Work request
Please copy out the entries below exactly, beginning with the line that contains "- **Is what" and ending with the line that contains "- Remove hardcoded state ints", and include nothing outside that span.

Material for the task
Content starts

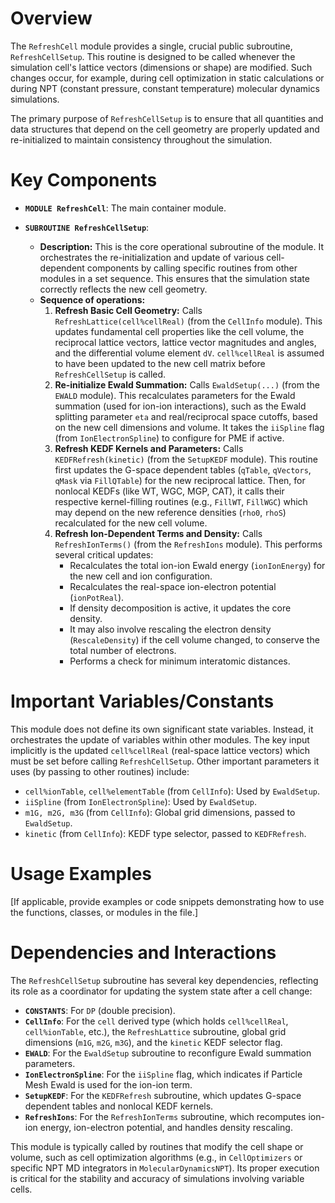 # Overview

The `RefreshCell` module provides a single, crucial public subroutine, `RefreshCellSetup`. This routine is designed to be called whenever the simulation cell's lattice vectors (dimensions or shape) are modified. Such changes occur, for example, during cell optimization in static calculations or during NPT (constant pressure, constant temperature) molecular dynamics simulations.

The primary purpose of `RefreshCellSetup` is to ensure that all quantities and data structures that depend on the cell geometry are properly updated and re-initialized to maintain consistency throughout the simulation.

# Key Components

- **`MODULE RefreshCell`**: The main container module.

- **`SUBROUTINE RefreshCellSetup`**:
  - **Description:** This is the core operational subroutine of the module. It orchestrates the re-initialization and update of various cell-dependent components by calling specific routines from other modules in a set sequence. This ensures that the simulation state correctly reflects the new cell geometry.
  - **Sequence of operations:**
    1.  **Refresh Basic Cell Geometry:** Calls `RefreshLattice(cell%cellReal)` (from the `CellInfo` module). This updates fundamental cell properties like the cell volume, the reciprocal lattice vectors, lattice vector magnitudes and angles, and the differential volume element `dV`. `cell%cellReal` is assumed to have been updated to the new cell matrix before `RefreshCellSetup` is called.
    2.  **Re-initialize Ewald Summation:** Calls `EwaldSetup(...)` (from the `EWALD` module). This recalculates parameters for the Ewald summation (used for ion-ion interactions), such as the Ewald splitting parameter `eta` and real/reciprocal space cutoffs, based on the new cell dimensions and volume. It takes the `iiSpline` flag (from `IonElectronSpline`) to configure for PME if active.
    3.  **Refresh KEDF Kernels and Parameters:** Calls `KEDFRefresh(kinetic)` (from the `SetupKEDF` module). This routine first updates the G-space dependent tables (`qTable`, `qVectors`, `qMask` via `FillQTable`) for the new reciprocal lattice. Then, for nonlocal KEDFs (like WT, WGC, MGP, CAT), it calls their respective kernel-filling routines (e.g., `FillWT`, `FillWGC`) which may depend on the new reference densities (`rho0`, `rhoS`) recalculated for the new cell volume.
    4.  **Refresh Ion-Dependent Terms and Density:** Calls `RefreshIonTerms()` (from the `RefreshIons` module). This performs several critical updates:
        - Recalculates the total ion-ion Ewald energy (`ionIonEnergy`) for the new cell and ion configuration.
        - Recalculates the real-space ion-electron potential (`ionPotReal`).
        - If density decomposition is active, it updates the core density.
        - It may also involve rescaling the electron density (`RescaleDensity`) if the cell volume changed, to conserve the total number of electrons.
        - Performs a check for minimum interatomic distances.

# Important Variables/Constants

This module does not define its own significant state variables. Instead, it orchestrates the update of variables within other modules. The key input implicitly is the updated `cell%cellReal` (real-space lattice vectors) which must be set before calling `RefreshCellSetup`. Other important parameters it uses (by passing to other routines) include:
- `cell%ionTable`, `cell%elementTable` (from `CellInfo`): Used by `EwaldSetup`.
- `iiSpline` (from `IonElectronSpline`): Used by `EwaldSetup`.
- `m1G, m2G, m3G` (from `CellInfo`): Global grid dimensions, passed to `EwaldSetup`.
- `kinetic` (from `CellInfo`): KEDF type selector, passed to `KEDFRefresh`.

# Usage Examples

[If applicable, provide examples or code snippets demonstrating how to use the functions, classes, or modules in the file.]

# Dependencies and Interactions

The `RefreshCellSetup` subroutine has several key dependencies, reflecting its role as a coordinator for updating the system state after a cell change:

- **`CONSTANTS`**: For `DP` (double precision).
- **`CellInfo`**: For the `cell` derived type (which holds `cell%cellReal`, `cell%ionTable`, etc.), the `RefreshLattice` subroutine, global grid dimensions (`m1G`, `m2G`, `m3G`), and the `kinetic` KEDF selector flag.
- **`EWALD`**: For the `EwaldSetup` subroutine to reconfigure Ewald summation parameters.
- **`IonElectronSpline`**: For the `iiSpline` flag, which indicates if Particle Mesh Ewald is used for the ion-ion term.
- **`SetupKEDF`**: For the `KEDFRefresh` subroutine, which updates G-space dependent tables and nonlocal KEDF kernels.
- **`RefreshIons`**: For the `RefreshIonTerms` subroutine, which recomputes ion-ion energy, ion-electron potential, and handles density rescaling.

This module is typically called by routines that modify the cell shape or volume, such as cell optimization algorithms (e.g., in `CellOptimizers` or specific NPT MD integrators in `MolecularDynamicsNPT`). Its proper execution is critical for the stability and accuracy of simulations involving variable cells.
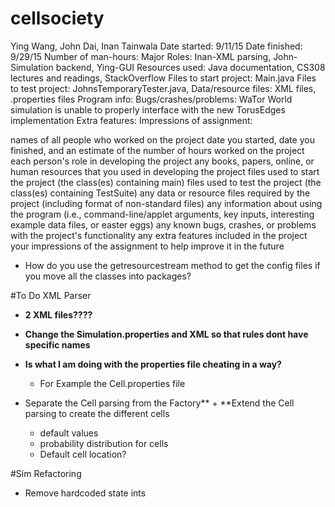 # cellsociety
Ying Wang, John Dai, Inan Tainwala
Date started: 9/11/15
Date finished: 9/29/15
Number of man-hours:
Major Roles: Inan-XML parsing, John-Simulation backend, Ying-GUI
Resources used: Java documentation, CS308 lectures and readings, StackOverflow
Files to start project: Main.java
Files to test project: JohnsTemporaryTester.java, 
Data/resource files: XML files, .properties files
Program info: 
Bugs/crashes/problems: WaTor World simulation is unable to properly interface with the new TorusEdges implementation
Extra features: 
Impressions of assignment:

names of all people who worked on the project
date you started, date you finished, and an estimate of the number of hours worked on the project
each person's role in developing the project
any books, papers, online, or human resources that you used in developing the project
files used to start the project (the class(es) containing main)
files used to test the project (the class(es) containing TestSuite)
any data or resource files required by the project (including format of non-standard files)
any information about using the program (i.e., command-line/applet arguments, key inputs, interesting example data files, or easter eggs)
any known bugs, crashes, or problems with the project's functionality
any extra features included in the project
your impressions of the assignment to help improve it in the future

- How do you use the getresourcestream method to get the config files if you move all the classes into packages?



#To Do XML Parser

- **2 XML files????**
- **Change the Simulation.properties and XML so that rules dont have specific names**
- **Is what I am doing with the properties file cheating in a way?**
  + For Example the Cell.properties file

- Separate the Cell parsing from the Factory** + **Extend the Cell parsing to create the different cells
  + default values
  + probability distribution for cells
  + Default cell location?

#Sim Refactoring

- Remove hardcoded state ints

Content ends
Content starts

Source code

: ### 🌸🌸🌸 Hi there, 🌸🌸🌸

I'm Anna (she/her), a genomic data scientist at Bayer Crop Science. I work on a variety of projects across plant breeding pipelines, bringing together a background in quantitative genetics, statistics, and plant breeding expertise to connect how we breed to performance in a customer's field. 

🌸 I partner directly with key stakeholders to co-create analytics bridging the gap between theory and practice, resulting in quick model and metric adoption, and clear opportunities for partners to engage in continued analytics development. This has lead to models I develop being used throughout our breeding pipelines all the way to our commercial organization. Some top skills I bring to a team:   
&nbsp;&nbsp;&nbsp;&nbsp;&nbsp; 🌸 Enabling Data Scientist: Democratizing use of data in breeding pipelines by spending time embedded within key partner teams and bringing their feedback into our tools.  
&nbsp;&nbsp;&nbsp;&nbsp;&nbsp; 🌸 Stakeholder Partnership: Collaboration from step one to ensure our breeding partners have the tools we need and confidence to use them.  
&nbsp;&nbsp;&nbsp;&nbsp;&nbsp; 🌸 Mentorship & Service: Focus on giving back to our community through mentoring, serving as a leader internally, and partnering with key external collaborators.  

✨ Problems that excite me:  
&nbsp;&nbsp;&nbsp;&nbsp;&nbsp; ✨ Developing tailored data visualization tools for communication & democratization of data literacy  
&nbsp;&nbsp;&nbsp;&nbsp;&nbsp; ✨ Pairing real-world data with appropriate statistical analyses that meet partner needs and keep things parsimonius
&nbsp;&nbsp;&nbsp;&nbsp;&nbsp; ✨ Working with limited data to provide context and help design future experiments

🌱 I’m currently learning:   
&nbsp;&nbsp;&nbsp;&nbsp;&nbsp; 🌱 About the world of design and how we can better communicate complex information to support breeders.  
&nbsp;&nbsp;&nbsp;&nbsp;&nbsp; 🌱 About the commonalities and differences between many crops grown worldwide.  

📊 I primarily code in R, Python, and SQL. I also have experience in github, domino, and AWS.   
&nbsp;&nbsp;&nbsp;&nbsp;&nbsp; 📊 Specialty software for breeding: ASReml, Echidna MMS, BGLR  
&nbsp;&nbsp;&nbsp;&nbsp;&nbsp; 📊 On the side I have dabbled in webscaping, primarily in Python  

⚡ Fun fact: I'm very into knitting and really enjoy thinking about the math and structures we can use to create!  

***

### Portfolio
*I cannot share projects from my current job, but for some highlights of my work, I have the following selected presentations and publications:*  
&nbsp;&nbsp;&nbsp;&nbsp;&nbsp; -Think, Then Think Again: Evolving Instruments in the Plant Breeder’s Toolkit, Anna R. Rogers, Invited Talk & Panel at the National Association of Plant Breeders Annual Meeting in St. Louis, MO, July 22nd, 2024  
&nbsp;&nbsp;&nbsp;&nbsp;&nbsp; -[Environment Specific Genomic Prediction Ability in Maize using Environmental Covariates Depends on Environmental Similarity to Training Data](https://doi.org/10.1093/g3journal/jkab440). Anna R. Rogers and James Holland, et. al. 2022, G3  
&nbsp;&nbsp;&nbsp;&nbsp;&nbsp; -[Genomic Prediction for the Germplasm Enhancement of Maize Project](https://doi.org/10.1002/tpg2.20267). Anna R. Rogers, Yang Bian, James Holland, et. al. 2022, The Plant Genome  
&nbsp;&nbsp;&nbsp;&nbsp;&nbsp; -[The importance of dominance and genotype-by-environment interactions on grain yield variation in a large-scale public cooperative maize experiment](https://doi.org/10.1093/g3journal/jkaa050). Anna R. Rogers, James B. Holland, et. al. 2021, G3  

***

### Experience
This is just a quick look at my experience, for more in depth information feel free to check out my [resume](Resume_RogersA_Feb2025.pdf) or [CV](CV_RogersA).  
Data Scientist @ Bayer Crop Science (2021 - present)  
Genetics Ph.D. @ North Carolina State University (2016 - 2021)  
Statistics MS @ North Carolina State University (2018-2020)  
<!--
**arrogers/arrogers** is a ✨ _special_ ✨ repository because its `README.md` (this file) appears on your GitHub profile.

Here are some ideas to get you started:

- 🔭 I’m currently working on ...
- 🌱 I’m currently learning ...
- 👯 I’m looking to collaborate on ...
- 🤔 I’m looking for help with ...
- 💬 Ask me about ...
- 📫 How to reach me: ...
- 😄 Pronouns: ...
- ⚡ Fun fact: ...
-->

Content ends

Task output
- **Is what I am doing with the properties file cheating in a way?**
  + For Example the Cell.properties file

- Separate the Cell parsing from the Factory** + **Extend the Cell parsing to create the different cells
  + default values
  + probability distribution for cells
  + Default cell location?

#Sim Refactoring

- Remove hardcoded state ints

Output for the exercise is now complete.